Rossetto Kasper mentions Braeburns in her recipe. They’re not an old-school New England apple. They were a 1950s introduction from New Zealand, a cross between Lady Hamilton and an unknown suitor. But they are grown here now, and popular for both eating and cooking — they’re dense and aromatic and hold their shape when baked. We know Braeburns grow on the Cape, too, because the ones that went into our first apple cake of the season came from our friend Edouard Fontenot’s tiny two-tree orchard in Truro.
The recipe’s machine-free stir-in-one-bowl steps are part of its old-world charm. There’s no reason to stray from it, but I don’t use vanilla, to allow the lemon zest to stand out a little more. And I don’t butter the pan because it ends up lined with a buttery, cookie-like crust on the bottom. Which is also why you do need a springform pan for this — it’s a single layer torte that you don’t turn out like you would an ordinary cake.

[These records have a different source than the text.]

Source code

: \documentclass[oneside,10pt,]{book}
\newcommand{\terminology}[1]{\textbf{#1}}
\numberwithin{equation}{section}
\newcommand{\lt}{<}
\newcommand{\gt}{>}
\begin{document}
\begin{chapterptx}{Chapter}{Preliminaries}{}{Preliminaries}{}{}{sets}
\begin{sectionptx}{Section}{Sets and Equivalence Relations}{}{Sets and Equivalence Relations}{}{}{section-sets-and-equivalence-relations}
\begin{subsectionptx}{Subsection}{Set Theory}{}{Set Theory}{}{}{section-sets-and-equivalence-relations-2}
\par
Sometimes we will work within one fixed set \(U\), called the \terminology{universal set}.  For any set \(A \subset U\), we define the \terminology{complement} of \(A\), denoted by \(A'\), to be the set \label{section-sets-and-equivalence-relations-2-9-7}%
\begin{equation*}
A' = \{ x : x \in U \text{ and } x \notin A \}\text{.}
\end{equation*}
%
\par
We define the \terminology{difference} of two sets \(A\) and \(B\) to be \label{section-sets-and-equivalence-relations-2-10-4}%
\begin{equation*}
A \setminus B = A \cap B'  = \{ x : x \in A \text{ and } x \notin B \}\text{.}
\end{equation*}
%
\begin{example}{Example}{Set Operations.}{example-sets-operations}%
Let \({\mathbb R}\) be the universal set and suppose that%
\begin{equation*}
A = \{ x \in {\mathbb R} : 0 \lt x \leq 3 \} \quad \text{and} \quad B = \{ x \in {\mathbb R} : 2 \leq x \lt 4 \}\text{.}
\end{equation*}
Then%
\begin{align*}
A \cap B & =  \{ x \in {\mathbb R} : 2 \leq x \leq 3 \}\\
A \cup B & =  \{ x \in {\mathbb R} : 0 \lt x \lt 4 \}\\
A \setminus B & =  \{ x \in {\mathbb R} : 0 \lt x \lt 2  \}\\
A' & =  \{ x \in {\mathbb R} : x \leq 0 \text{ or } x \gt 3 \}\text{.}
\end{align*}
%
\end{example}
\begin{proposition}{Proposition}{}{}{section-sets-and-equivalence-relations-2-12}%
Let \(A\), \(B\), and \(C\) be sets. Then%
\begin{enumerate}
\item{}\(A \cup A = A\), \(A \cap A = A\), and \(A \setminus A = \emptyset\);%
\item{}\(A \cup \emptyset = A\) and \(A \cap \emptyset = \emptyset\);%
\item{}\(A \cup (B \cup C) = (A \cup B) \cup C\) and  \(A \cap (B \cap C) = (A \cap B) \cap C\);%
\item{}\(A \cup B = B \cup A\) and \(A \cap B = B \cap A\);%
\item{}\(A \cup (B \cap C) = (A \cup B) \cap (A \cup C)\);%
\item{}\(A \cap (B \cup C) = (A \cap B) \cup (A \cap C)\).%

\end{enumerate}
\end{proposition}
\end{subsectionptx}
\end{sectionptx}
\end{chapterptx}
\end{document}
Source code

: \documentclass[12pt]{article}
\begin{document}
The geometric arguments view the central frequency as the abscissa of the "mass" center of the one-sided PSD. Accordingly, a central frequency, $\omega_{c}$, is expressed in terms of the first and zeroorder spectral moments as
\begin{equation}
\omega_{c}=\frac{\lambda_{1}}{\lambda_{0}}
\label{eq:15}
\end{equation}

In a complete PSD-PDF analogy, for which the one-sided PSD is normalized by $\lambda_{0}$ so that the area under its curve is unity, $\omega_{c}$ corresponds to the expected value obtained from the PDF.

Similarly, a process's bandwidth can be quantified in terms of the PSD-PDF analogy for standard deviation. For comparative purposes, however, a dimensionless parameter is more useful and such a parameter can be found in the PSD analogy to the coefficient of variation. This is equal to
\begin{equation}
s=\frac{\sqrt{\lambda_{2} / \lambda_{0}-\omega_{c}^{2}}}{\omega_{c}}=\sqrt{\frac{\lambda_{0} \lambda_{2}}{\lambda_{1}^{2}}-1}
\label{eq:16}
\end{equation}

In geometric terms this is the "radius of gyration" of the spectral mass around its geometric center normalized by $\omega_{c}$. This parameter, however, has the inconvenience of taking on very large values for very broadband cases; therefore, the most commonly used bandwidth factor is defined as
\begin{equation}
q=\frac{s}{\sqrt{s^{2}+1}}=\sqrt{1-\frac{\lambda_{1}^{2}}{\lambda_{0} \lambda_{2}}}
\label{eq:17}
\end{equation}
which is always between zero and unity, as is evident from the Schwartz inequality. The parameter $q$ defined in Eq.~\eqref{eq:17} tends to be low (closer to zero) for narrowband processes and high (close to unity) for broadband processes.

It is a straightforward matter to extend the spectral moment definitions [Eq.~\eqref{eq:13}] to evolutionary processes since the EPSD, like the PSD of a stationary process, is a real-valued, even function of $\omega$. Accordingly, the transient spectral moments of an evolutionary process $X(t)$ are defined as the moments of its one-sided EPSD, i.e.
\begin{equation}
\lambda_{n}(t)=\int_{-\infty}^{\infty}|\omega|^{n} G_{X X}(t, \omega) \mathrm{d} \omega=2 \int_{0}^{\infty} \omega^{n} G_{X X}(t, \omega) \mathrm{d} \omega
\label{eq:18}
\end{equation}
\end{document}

“Apple cake with a crackly meringue” is the English translation Rossetto Kasper gives this torte. The meringue is a last-minute addition: whip an egg white with a little sugar and spread it on top of the batter. That becomes — though for just a day, if you’re baking on Cape Cod — the crackly top layer.
Torta di Mele
Makes a nine-inch torte
2 cups plus 3 Tbsp. all-purpose flour
1½ cups plus 2 Tbsp. sugar
½ tsp. kosher salt
6 oz. cold unsalted butter
¾ cup milk
2 large eggs, plus one egg white
Grated zest of one lemon
1 Tbsp. baking powder
1 lb. apples
Preheat oven to 375 degrees F.
Zest the lemon and set the zest aside. Peel, core, and cut the apples in a large dice, then toss them with a squeeze of lemon juice so they won’t turn brown.
In a large bowl, combine the 2 cups flour, 1½ cups sugar, and the salt. Add the butter, cutting it into small pieces over the dry ingredients. Cut the butter in with your hands, rubbing and tossing until the mixture is crumbly.
Remove a heaping cup of the crumbly mixture and press it into the bottom of the springform pan and up the sides a half inch to make a crust.
Stir the remaining 3 tablespoons of flour, the baking powder, and the lemon zest into the crumbly dough in the bowl, then make a well in the center of the mixture. Drop in two of the eggs, add the milk, and stir them together, gradually pulling in the rest of the dough. Don’t overmix — the cake will come out more tender if you leave the dough lumpy.
Fold in the apples and pour the batter over the crust in the springform pan.
Last touch: whisk the extra egg white with that extra 2 tablespoons of sugar until it holds soft peaks, then spread the meringue over the batter.
Bake about 1 hour and 15 minutes, until the center tests done. Remove to a rack and slip the sides of the springform pan off the cake after it has cooled a little. Serve at room temperature.